# Exercise
Scan the material and copy every line in which "left" appears.

■ ■ ■ ■ ■ ■ ■

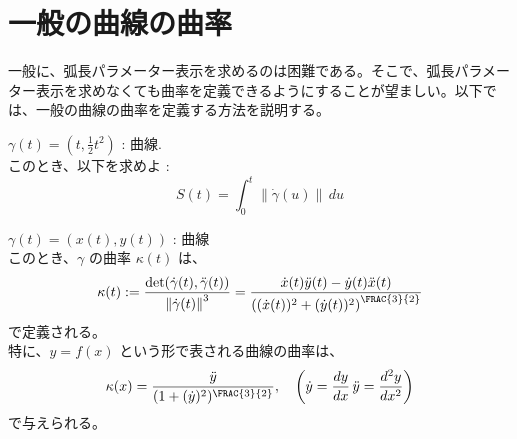 \documentclass[article,paper=a4paper]{jlreq}
\begin{document}

\section{一般の曲線の曲率}
    一般に、弧長パラメーター表示を求めるのは困難である。そこで、弧長パラメーター表示を求めなくても曲率を定義できるようにすることが望ましい。以下では、一般の曲線の曲率を定義する方法を説明する。

\begin{prob}
    \quad $\gamma(t) = \left(t, \frac{1}{2}t^2\right)$ : 曲線.\\
    このとき、以下を求めよ :
    \[S(t) = \int_0^t\left\lVert \dot{\gamma}(u)\right\rVert \, du \]
\end{prob}

\begin{thm}
    \quad $\gamma(t)=(x(t), y(t))$ : 曲線\\
    このとき、$\gamma$ の曲率 $\kappa(t)$ は、
\[\kappa(t) := \frac{\det(\dot{\gamma}(t), \ddot{\gamma}(t))}{\left\|\dot{\gamma}(t)\right\|^3} = \frac{\dot{x}(t)\ddot{y}(t) - \dot{y}(t)\ddot{x}(t)}{\left((\dot{x}(t))^2 + (\dot{y}(t))^2\right)^{\FRAC{3}{2}}}\]
で定義される。\\
    特に、$y = f(x)$ という形で表される曲線の曲率は、
    \[\kappa(x) = \frac{\ddot{y}}{(1 + (\dot{y})^2)^{\FRAC{3}{2}}}, \quad \left(\dot{y} = \frac{dy}{dx}\, \ddot{y} = \frac{d^2y}{dx^2}\right)\]
    で与えられる。
\end{thm}
\end{document}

■ ■ ■ ■ ■ ■ ■

# Problem solution
    \quad $\gamma(t) = \left(t, \frac{1}{2}t^2\right)$ : 曲線.\\
    \[S(t) = \int_0^t\left\lVert \dot{\gamma}(u)\right\rVert \, du \]
\[\kappa(t) := \frac{\det(\dot{\gamma}(t), \ddot{\gamma}(t))}{\left\|\dot{\gamma}(t)\right\|^3} = \frac{\dot{x}(t)\ddot{y}(t) - \dot{y}(t)\ddot{x}(t)}{\left((\dot{x}(t))^2 + (\dot{y}(t))^2\right)^{\FRAC{3}{2}}}\]
    \[\kappa(x) = \frac{\ddot{y}}{(1 + (\dot{y})^2)^{\FRAC{3}{2}}}, \quad \left(\dot{y} = \frac{dy}{dx}\, \ddot{y} = \frac{d^2y}{dx^2}\right)\]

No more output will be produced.